- [Description of the task]
Which lines in the records below contain the word "none"? Report each of them.

[Opening Listed records section]

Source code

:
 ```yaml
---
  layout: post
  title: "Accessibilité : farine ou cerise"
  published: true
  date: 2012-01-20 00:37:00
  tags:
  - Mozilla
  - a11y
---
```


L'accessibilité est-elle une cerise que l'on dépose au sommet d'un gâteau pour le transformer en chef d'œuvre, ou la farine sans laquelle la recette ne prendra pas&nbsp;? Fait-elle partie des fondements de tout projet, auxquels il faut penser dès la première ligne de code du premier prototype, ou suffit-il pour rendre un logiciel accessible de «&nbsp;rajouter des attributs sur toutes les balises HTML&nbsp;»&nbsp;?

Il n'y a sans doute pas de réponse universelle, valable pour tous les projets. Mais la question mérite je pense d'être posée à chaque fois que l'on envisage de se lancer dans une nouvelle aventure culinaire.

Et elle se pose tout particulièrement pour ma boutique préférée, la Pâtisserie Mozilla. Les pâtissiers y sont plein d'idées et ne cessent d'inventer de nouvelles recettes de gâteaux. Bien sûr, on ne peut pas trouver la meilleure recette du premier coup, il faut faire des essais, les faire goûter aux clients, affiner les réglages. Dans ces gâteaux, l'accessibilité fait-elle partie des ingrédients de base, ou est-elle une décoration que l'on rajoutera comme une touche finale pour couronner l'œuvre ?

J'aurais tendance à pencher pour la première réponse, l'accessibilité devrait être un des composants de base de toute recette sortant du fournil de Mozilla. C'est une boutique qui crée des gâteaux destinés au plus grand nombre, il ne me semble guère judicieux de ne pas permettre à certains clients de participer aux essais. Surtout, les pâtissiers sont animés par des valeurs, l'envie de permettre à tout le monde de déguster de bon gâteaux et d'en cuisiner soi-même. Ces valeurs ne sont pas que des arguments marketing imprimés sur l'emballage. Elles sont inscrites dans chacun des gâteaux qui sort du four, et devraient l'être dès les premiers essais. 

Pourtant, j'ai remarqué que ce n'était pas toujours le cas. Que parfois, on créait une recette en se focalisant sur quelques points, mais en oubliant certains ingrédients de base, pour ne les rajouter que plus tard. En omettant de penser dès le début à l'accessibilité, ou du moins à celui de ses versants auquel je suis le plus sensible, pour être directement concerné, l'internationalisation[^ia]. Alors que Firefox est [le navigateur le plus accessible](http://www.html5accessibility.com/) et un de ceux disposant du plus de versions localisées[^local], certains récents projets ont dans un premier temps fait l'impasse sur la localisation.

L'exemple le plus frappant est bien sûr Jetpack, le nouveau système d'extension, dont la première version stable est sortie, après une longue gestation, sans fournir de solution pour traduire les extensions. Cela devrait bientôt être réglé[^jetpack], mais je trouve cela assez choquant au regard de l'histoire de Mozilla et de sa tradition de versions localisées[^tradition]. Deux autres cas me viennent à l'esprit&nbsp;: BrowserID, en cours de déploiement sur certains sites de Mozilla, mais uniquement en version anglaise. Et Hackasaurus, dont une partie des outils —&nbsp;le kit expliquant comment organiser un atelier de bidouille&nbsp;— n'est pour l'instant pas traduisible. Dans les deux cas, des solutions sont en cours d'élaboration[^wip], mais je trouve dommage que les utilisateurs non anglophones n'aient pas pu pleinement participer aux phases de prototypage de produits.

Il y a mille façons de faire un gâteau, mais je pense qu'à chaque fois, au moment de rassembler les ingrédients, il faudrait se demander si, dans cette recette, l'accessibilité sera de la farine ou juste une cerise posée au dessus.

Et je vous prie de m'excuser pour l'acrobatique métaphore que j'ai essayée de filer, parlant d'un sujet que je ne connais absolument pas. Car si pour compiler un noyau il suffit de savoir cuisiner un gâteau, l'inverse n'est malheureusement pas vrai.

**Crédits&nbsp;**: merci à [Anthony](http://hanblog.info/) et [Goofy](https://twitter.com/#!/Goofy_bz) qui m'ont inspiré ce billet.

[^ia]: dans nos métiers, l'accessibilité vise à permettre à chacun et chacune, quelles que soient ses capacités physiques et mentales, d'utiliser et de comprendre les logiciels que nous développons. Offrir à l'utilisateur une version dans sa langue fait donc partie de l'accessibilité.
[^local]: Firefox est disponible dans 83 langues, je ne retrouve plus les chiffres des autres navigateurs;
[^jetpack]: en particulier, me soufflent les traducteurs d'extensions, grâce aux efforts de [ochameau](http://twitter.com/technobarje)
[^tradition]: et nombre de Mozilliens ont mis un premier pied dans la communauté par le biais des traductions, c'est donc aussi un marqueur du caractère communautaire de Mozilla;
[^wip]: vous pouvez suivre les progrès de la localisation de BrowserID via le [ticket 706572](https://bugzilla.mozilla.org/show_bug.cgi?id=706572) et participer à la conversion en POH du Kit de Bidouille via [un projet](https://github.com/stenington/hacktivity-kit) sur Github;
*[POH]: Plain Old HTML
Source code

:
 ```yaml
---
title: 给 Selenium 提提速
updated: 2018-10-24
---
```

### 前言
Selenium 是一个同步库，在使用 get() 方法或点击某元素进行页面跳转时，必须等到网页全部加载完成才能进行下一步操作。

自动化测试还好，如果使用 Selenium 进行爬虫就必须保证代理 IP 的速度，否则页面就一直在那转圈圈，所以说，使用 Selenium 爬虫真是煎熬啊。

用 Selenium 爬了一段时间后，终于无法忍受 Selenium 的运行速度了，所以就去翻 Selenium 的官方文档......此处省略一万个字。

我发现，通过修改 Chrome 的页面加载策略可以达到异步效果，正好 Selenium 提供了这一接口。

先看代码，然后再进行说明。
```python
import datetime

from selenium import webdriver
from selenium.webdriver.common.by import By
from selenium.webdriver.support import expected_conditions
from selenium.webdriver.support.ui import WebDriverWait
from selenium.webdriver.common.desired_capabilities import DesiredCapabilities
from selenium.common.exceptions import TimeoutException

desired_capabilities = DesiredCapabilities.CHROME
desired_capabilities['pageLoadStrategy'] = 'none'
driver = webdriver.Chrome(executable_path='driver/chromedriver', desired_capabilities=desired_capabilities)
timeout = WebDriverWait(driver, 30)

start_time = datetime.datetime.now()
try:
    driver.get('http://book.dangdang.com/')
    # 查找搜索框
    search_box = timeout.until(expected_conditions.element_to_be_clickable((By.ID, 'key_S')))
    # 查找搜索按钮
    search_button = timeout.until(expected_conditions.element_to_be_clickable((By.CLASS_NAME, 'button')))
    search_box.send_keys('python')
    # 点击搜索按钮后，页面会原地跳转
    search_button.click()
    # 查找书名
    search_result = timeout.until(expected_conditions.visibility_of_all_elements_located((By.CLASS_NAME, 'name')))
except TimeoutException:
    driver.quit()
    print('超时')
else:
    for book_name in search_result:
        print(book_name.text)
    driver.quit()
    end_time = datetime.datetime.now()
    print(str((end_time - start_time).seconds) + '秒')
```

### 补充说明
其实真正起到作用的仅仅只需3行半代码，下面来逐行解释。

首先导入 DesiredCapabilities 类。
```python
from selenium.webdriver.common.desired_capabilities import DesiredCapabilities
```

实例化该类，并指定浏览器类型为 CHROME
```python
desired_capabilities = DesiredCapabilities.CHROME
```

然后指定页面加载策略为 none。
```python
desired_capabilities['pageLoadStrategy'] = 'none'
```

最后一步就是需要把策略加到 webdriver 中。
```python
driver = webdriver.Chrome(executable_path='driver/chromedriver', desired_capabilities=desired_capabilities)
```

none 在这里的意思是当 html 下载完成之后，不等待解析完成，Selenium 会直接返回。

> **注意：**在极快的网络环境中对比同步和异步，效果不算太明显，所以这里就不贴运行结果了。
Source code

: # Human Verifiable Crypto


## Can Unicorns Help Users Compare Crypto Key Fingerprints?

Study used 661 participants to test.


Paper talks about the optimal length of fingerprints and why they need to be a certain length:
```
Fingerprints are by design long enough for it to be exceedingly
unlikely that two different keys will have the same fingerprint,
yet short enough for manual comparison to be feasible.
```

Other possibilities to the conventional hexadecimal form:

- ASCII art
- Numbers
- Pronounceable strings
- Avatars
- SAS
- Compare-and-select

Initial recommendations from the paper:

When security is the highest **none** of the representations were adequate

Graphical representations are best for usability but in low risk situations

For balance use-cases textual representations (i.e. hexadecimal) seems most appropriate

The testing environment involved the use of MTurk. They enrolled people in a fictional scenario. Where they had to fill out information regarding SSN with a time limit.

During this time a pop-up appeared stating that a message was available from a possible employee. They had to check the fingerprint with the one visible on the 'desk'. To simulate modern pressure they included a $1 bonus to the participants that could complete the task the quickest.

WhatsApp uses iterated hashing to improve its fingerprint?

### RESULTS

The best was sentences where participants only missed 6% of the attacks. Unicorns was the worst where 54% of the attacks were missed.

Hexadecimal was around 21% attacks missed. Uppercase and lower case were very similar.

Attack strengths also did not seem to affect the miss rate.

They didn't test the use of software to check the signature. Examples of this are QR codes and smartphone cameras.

[Closing Listed records section]

- [Response]
desired_capabilities['pageLoadStrategy'] = 'none'
然后指定页面加载策略为 none。
desired_capabilities['pageLoadStrategy'] = 'none'
none 在这里的意思是当 html 下载完成之后，不等待解析完成，Selenium 会直接返回。
When security is the highest **none** of the representations were adequate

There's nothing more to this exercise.